Cash Flow – Sab Number Game Hai
(₹ Cr) | Mar 2023 | Mar 2024 | Mar 2025 |
---|---|---|---|
Operating | 805 | 1,619 | 1,669 |
Investing | -365 | -700 | -886 |
Financing | -318 | -969 | -823 |
Remarks: Operating cash solid, but capex burns cash faster than wet cement dries.
Ratios – Sexy or Stressy?
Metric | Value |
---|---|
ROE | 4.8% |
ROCE | 7.0% |
P/E | 25.9x |
PAT Margin | 4% |
D/E | 0.5 |
Remarks: ROE is sad, P/E is stretched – not sexy, just average.
P&L Breakdown – Show Me the Money
(₹ Cr) | FY23 | FY24 | FY25 |
---|---|---|---|
Revenue | 8,682 | 9,663 | 9,214 |
EBITDA | 785 | 1,440 | 1,217 |
PAT | 40 | 421 | 295 |
Remarks: Profits bounce, but trend not inspiring confidence.
Peer Comparison
Company | Revenue (₹ Cr) | PAT (₹ Cr) | P/E |
---|---|---|---|
UltraTech Cem. | 77,752 | 6,911 | 52x |
Shree Cement | 19,283 | 1,118 | 99x |
Ambuja Cements | 35,045 | 4,143 | 37x |
Birla Corp | 9,478 | 382 | 26x |
Remarks: Birla trades cheaper than UltraTech but lacks the premium moat.

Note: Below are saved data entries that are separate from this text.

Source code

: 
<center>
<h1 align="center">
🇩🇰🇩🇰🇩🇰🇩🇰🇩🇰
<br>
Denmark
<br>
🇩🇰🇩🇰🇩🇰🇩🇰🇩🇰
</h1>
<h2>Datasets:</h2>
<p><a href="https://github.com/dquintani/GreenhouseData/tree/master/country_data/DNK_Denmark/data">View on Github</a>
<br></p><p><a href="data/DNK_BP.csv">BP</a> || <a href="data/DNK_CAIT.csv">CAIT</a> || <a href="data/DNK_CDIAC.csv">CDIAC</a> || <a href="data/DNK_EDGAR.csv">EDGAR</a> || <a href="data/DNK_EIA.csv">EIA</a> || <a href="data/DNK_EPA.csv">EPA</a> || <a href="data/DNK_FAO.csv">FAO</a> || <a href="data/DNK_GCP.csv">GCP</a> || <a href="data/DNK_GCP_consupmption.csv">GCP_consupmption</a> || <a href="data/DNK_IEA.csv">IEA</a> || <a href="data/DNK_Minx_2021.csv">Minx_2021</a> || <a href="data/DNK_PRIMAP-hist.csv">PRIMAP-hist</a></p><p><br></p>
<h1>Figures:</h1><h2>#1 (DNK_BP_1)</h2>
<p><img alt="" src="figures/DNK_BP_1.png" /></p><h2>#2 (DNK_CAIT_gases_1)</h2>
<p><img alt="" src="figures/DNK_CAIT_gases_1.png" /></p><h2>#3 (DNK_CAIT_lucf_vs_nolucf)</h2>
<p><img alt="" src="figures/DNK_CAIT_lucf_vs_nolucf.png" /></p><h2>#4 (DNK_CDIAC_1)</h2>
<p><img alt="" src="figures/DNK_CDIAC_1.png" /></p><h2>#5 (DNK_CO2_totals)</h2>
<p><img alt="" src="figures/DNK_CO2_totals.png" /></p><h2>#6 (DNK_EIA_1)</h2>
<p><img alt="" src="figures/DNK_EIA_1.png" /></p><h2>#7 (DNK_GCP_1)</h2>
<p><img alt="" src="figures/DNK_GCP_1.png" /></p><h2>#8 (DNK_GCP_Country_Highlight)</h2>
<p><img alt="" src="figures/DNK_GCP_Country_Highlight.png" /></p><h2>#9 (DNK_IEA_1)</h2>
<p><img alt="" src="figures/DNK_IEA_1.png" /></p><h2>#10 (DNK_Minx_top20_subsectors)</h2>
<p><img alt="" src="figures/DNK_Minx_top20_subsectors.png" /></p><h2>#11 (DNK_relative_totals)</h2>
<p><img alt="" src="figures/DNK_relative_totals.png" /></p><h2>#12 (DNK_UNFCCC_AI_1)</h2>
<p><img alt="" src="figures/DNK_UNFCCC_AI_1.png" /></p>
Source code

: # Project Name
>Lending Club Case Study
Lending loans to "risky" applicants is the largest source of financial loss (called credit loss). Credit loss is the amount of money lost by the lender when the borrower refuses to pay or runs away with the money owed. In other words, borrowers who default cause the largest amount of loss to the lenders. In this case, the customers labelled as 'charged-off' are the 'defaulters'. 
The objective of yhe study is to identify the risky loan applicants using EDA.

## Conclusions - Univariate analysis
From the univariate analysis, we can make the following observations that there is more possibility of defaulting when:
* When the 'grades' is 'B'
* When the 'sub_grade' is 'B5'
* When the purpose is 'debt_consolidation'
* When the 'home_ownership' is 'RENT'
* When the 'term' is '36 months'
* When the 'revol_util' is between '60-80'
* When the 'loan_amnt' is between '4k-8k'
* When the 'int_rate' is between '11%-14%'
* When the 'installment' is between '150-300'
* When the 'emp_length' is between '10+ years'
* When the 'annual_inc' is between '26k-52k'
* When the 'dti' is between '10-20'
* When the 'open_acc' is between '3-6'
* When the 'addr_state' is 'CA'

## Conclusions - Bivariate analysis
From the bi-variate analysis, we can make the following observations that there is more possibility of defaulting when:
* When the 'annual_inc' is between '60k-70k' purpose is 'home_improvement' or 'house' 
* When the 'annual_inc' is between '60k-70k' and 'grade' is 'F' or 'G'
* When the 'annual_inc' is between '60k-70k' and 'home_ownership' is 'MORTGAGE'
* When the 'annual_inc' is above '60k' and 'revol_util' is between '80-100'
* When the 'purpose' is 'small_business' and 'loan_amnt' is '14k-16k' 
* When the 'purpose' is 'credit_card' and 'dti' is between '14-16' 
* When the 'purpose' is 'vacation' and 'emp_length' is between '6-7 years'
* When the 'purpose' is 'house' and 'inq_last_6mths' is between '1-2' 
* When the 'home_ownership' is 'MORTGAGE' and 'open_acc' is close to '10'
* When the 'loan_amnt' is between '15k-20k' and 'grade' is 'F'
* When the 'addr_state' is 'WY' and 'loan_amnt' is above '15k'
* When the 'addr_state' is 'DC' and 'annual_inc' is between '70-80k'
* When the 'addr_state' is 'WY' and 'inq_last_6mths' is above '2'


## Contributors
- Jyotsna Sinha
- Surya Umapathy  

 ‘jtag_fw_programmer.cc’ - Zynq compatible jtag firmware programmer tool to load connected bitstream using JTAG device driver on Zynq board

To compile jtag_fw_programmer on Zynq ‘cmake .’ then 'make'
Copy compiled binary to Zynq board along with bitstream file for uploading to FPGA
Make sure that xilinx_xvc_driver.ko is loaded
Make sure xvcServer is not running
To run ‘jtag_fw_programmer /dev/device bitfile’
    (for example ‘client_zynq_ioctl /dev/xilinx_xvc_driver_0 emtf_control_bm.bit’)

Miscellaneous – Shareholding, Promoters
- Promoters: 62.9% (stable)
- FIIs: 7.0% (growing)
- DIIs: 15.5%
- Public: 14.5%
Sarcastic Note: Promoters hold tight, FIIs nibble, public prays.
EduInvesting Verdict™
Birla Corporation is a mid-tier cement player with steady operations but weak profitability. Q1 FY26 profit jump looks good on paper, but the impairment loss and low ROE remind investors this is no UltraTech. Demand tailwinds exist, yet cost pressures and debt weigh heavy.
SWOT Quickie
- Strengths: Strong brand portfolio, improving EBITDA margins.
- Weaknesses: Low ROE, high debt, volatile earnings.
- Opportunities: Infra push by government, capacity expansion.
- Threats: Fuel cost spikes, legal disputes, pricing pressure.
Final Word: At ₹1,381, the stock is fairly valued. Hold it if you like cement stories, but don’t expect fireworks – it’s more like slow-drying concrete.